Aber gegen “Wild Oats XI” hat sie eigentlich keine Chance. Und so kam der Sieg beim aktuellen Sydney-Hobart-Race auch nur durch den Ausfall des achtmaligen Siegerbootes zustande.

"Giacomo" der ehemalige Volvo 70 "Groupama" raste auf Platz zwei. © Rolex/ Kurt Arrigo http://www.regattanews.com

“Giacomo” der ehemalige Volvo 70 “Groupama” raste auf Platz zwei. © Rolex/ Kurt Arrigo http://www.regattanews.com

Doch bei Wettrennen gilt die alte Regel: To finish first, you have to finish first. Man muss eben ins Ziel kommen, um gewinnen zu können. Es geht um die gewissenhafte Vorbereitung eines solchen Rennens, und da hat Anthony Bell “Perpetual Lloyal” in diesem Jahr besonders investiert.

Mit Co-Skipper Tom Slingsby engagierte er einen der besten Segler der Welt, und weitere erfahrene Profis, die schon auf “Wild Oats” den Rekord gebrochen oder im vergangenen Jahr mit “Comanche” das Rennen gewonnen haben.
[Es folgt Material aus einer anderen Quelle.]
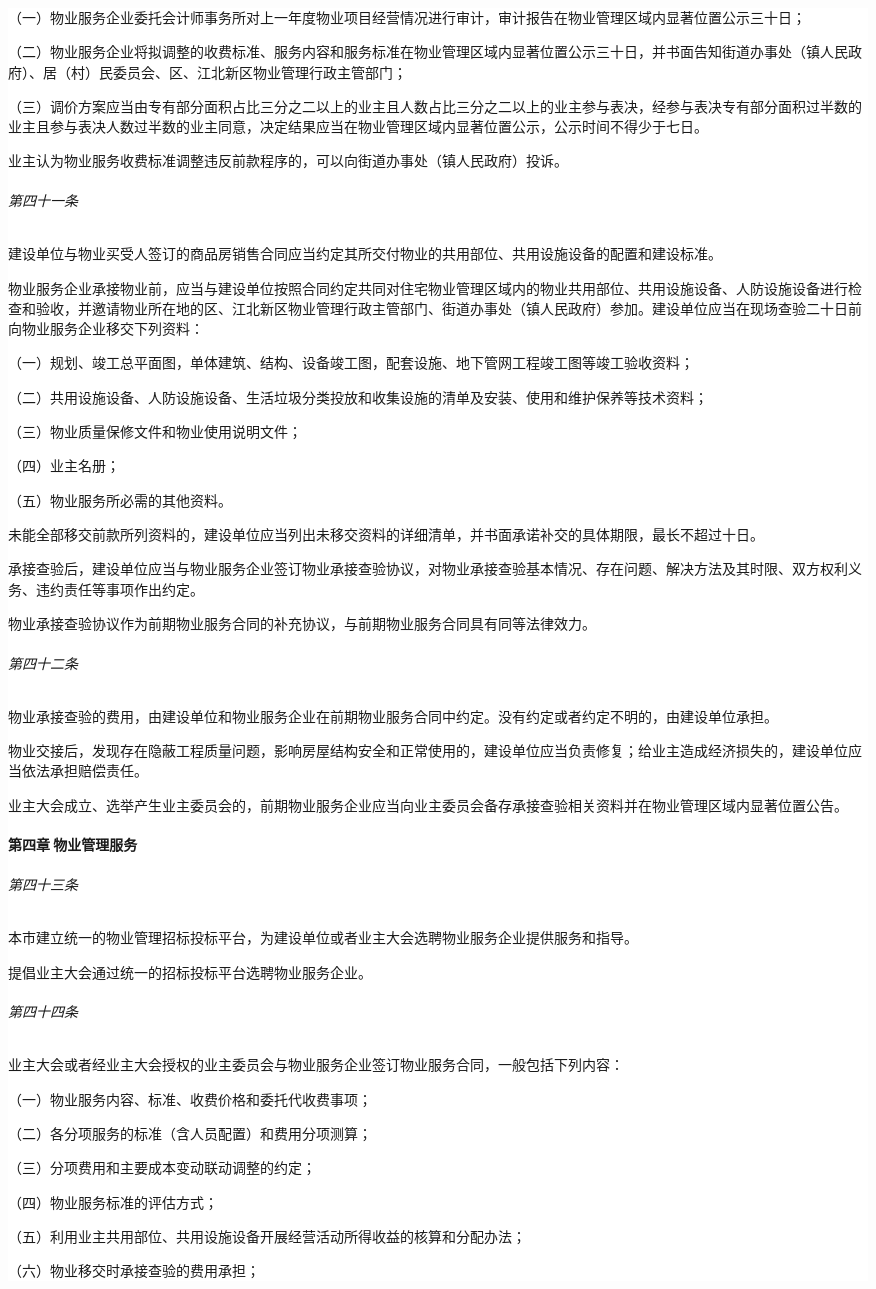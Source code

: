 （一）物业服务企业委托会计师事务所对上一年度物业项目经营情况进行审计，审计报告在物业管理区域内显著位置公示三十日；

（二）物业服务企业将拟调整的收费标准、服务内容和服务标准在物业管理区域内显著位置公示三十日，并书面告知街道办事处（镇人民政府）、居（村）民委员会、区、江北新区物业管理行政主管部门；

（三）调价方案应当由专有部分面积占比三分之二以上的业主且人数占比三分之二以上的业主参与表决，经参与表决专有部分面积过半数的业主且参与表决人数过半数的业主同意，决定结果应当在物业管理区域内显著位置公示，公示时间不得少于七日。

业主认为物业服务收费标准调整违反前款程序的，可以向街道办事处（镇人民政府）投诉。

###### 第四十一条

建设单位与物业买受人签订的商品房销售合同应当约定其所交付物业的共用部位、共用设施设备的配置和建设标准。

物业服务企业承接物业前，应当与建设单位按照合同约定共同对住宅物业管理区域内的物业共用部位、共用设施设备、人防设施设备进行检查和验收，并邀请物业所在地的区、江北新区物业管理行政主管部门、街道办事处（镇人民政府）参加。建设单位应当在现场查验二十日前向物业服务企业移交下列资料：

（一）规划、竣工总平面图，单体建筑、结构、设备竣工图，配套设施、地下管网工程竣工图等竣工验收资料；

（二）共用设施设备、人防设施设备、生活垃圾分类投放和收集设施的清单及安装、使用和维护保养等技术资料；

（三）物业质量保修文件和物业使用说明文件；

（四）业主名册；

（五）物业服务所必需的其他资料。

未能全部移交前款所列资料的，建设单位应当列出未移交资料的详细清单，并书面承诺补交的具体期限，最长不超过十日。

承接查验后，建设单位应当与物业服务企业签订物业承接查验协议，对物业承接查验基本情况、存在问题、解决方法及其时限、双方权利义务、违约责任等事项作出约定。

物业承接查验协议作为前期物业服务合同的补充协议，与前期物业服务合同具有同等法律效力。

###### 第四十二条

物业承接查验的费用，由建设单位和物业服务企业在前期物业服务合同中约定。没有约定或者约定不明的，由建设单位承担。

物业交接后，发现存在隐蔽工程质量问题，影响房屋结构安全和正常使用的，建设单位应当负责修复；给业主造成经济损失的，建设单位应当依法承担赔偿责任。

业主大会成立、选举产生业主委员会的，前期物业服务企业应当向业主委员会备存承接查验相关资料并在物业管理区域内显著位置公告。

#### 第四章 物业管理服务

###### 第四十三条

本市建立统一的物业管理招标投标平台，为建设单位或者业主大会选聘物业服务企业提供服务和指导。

提倡业主大会通过统一的招标投标平台选聘物业服务企业。

###### 第四十四条

业主大会或者经业主大会授权的业主委员会与物业服务企业签订物业服务合同，一般包括下列内容：

（一）物业服务内容、标准、收费价格和委托代收费事项；

（二）各分项服务的标准（含人员配置）和费用分项测算；

（三）分项费用和主要成本变动联动调整的约定；

（四）物业服务标准的评估方式；

（五）利用业主共用部位、共用设施设备开展经营活动所得收益的核算和分配办法；

（六）物业移交时承接查验的费用承担；
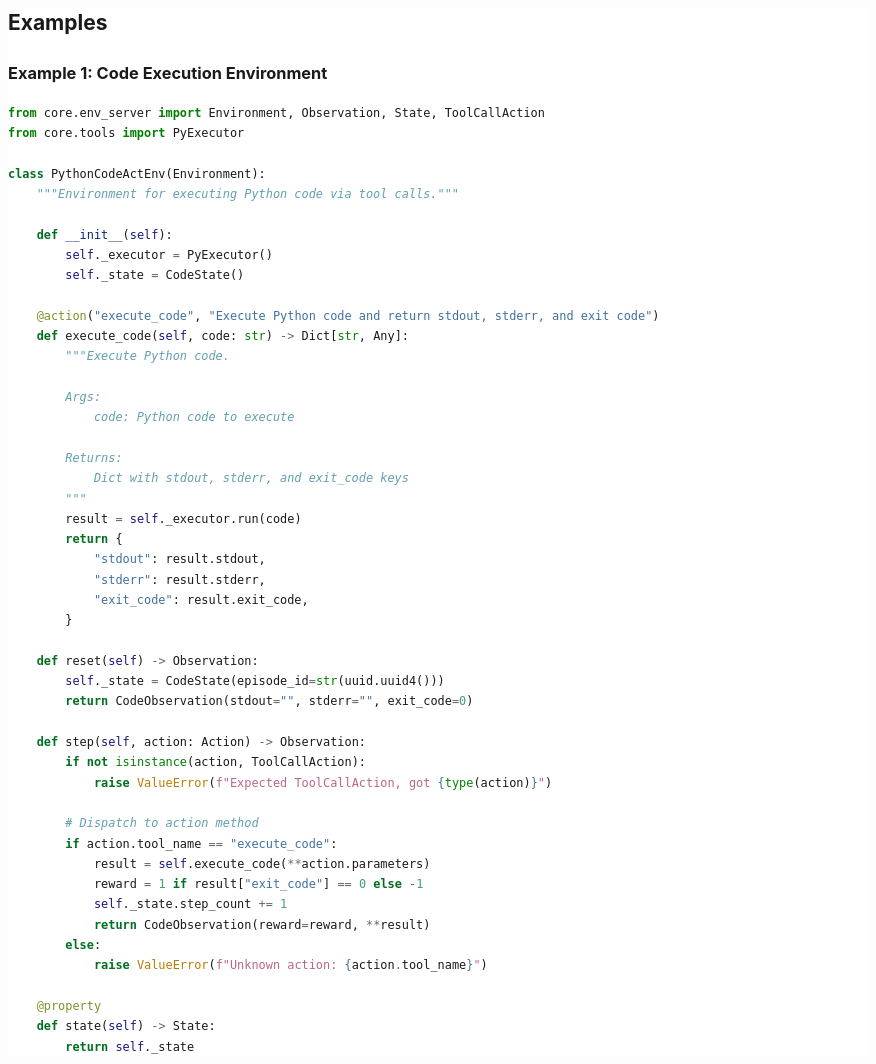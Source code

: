 
## Examples

### Example 1: Code Execution Environment

```python
from core.env_server import Environment, Observation, State, ToolCallAction
from core.tools import PyExecutor

class PythonCodeActEnv(Environment):
    """Environment for executing Python code via tool calls."""

    def __init__(self):
        self._executor = PyExecutor()
        self._state = CodeState()

    @action("execute_code", "Execute Python code and return stdout, stderr, and exit code")
    def execute_code(self, code: str) -> Dict[str, Any]:
        """Execute Python code.

        Args:
            code: Python code to execute

        Returns:
            Dict with stdout, stderr, and exit_code keys
        """
        result = self._executor.run(code)
        return {
            "stdout": result.stdout,
            "stderr": result.stderr,
            "exit_code": result.exit_code,
        }

    def reset(self) -> Observation:
        self._state = CodeState(episode_id=str(uuid.uuid4()))
        return CodeObservation(stdout="", stderr="", exit_code=0)

    def step(self, action: Action) -> Observation:
        if not isinstance(action, ToolCallAction):
            raise ValueError(f"Expected ToolCallAction, got {type(action)}")

        # Dispatch to action method
        if action.tool_name == "execute_code":
            result = self.execute_code(**action.parameters)
            reward = 1 if result["exit_code"] == 0 else -1
            self._state.step_count += 1
            return CodeObservation(reward=reward, **result)
        else:
            raise ValueError(f"Unknown action: {action.tool_name}")

    @property
    def state(self) -> State:
        return self._state
```
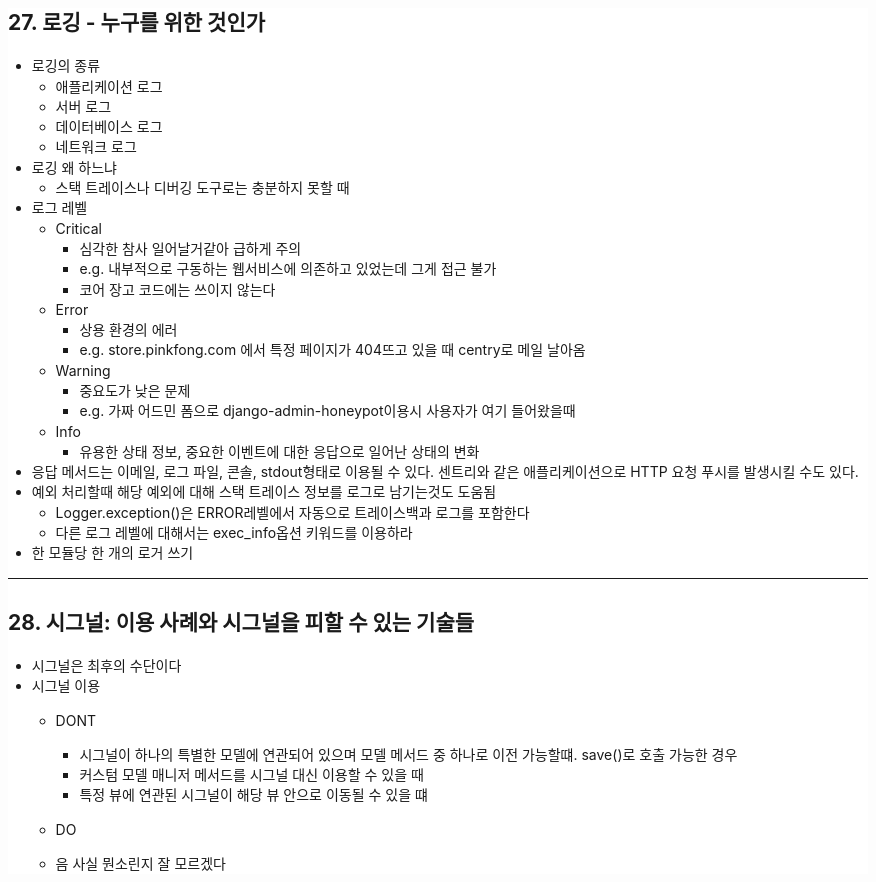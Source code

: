 
## 27. 로깅 - 누구를 위한 것인가
- 로깅의 종류
    + 애플리케이션 로그
    + 서버 로그
    + 데이터베이스 로그
    + 네트워크 로그
- 로깅 왜 하느냐
    + 스택 트레이스나 디버깅 도구로는 충분하지 못할 때
- 로그 레벨
    + Critical
        * 심각한 참사 일어날거같아 급하게 주의
        * e.g. 내부적으로 구동하는 웹서비스에 의존하고 있었는데 그게 접근 불가
        * 코어 장고 코드에는 쓰이지 않는다
    + Error
        * 상용 환경의 에러
        * e.g. store.pinkfong.com 에서 특정 페이지가 404뜨고 있을 때 centry로 메일 날아옴
    + Warning
        * 중요도가 낮은 문제
        * e.g. 가짜 어드민 폼으로 django-admin-honeypot이용시 사용자가 여기 들어왔을때
    + Info
        *  유용한 상태 정보, 중요한 이벤트에 대한 응답으로 일어난 상태의 변화
- 응답 메서드는 이메일, 로그 파일, 콘솔, stdout형태로 이용될 수 있다. 센트리와  같은 애플리케이션으로 HTTP 요청 푸시를 발생시킬 수도 있다.
- 예외 처리할때 해당 예외에 대해 스택 트레이스 정보를 로그로 남기는것도 도움됨
    + Logger.exception()은 ERROR레벨에서 자동으로 트레이스백과 로그를 포함한다
    + 다른 로그 레벨에 대해서는 exec_info옵션 키워드를 이용하라
- 한 모듈당 한 개의 로거 쓰기

---

## 28. 시그널: 이용 사례와 시그널을 피할 수 있는 기술들
- 시그널은 최후의 수단이다
- 시그널 이용
    + DONT
        * 시그널이 하나의 특별한 모델에 연관되어 있으며 모델 메서드 중 하나로 이전 가능할떄. save()로 호출 가능한 경우
        * 커스텀 모델 매니저 메서드를 시그널 대신 이용할 수 있을 때
        * 특정 뷰에 연관된 시그널이 해당 뷰 안으로 이동될 수 있을 떄

    + DO
    + 음 사실 뭔소린지 잘 모르겠다
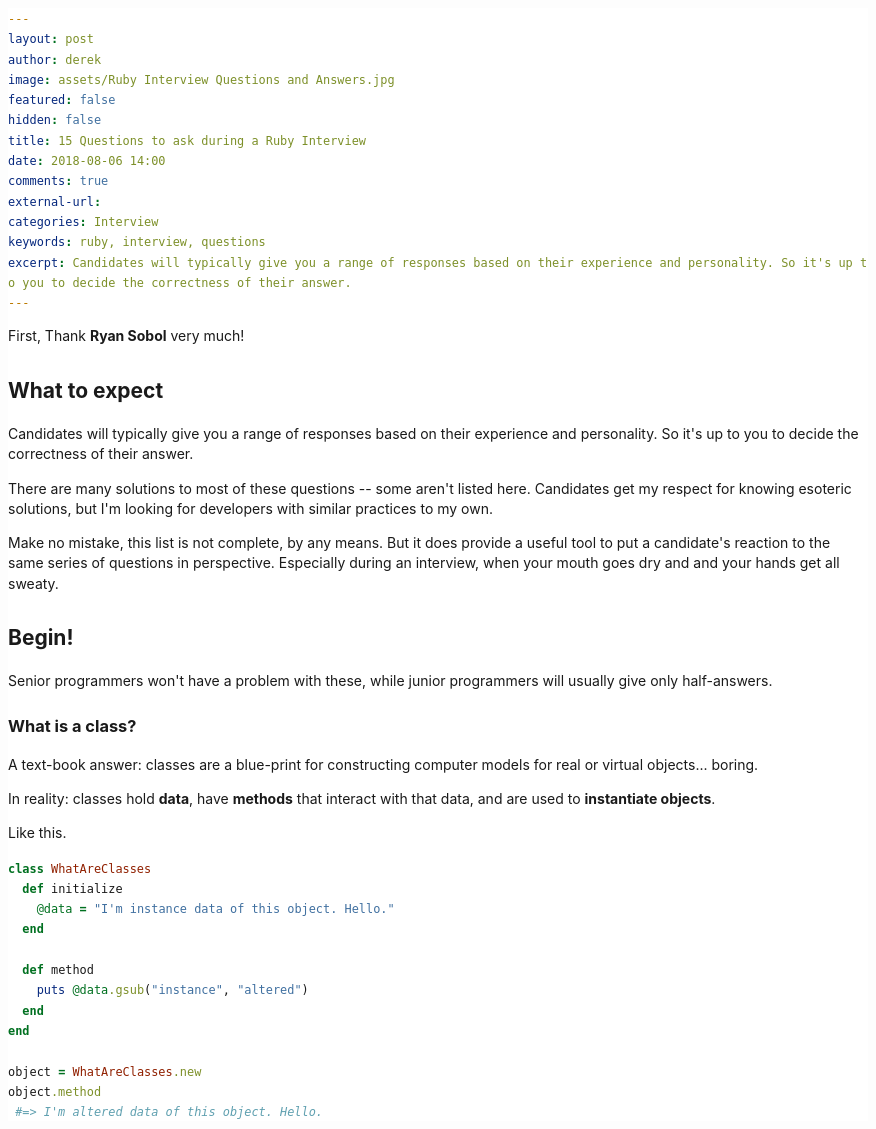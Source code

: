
 ```yaml
---
layout: post
author: derek
image: assets/Ruby Interview Questions and Answers.jpg
featured: false
hidden: false
title: 15 Questions to ask during a Ruby Interview
date: 2018-08-06 14:00
comments: true
external-url:
categories: Interview
keywords: ruby, interview, questions
excerpt: Candidates will typically give you a range of responses based on their experience and personality. So it's up to you to decide the correctness of their answer.
---
```


First, Thank **Ryan Sobol** very much!

## What to expect

Candidates will typically give you a range of responses based on their experience and personality. So it's up to you to decide the correctness of their answer.

There are many solutions to most of these questions -- some aren't listed here. Candidates get my respect for knowing esoteric solutions, but I'm looking for developers with similar practices to my own.

Make no mistake, this list is not complete, by any means. But it does provide a useful tool to put a candidate's reaction to the same series of questions in perspective. Especially during an interview, when your mouth goes dry and and your hands get all sweaty.

## Begin!

Senior programmers won't have a problem with these, while junior programmers will usually give only half-answers.

### What is a class?

A text-book answer: classes are a blue-print for constructing computer models for real or virtual objects... boring.

In reality: classes hold **data**, have **methods** that interact with that data, and are used to **instantiate objects**.

Like this.

```ruby
class WhatAreClasses
  def initialize
    @data = "I'm instance data of this object. Hello."
  end

  def method
    puts @data.gsub("instance", "altered")
  end
end

object = WhatAreClasses.new
object.method
 #=> I'm altered data of this object. Hello.
```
Besonders die Startphase zeigte, wie gut sich das Team vorbereitet war. Die spektakuläre Kreuz aus der Bucht von Sydney gewann das “Perpetual Lloyal”-Team klar und zeigte, was aus dem alten 100 Fußer noch herauszuholen ist.

Schaden an der Kiel-Mechanik

Es dauerte seine Zeit, bis “Wild Oats” gleichziehen konnte. Nach 21 Stunden lagen beide Yachten gleichauf an der Spitze. Dann kam es zu dem Schaden an der Kiel-Mechanik. “Für uns war es traurig”, sagt Eigner Bell. “Wir hätten gerne weiter mit ihnen gespielt. Aber so ist das beim Regattasegeln.”

Navigator Tom Addis erklärt, dass besonders die harten Raumschots-Bedingungen der alten “Rambler” entgegen gekommen sind. Man habe mit dem 20-köpfigen Team vorher die Verluste so gering wie möglich halten müssen im Vergleich zu “Scallywag” und “Wild Oats” und andere Winkel gesteuert, weil das Schiff genau vor dem Wind nicht besonders stark sei. Aber die Positionierung habe gut funktioniert.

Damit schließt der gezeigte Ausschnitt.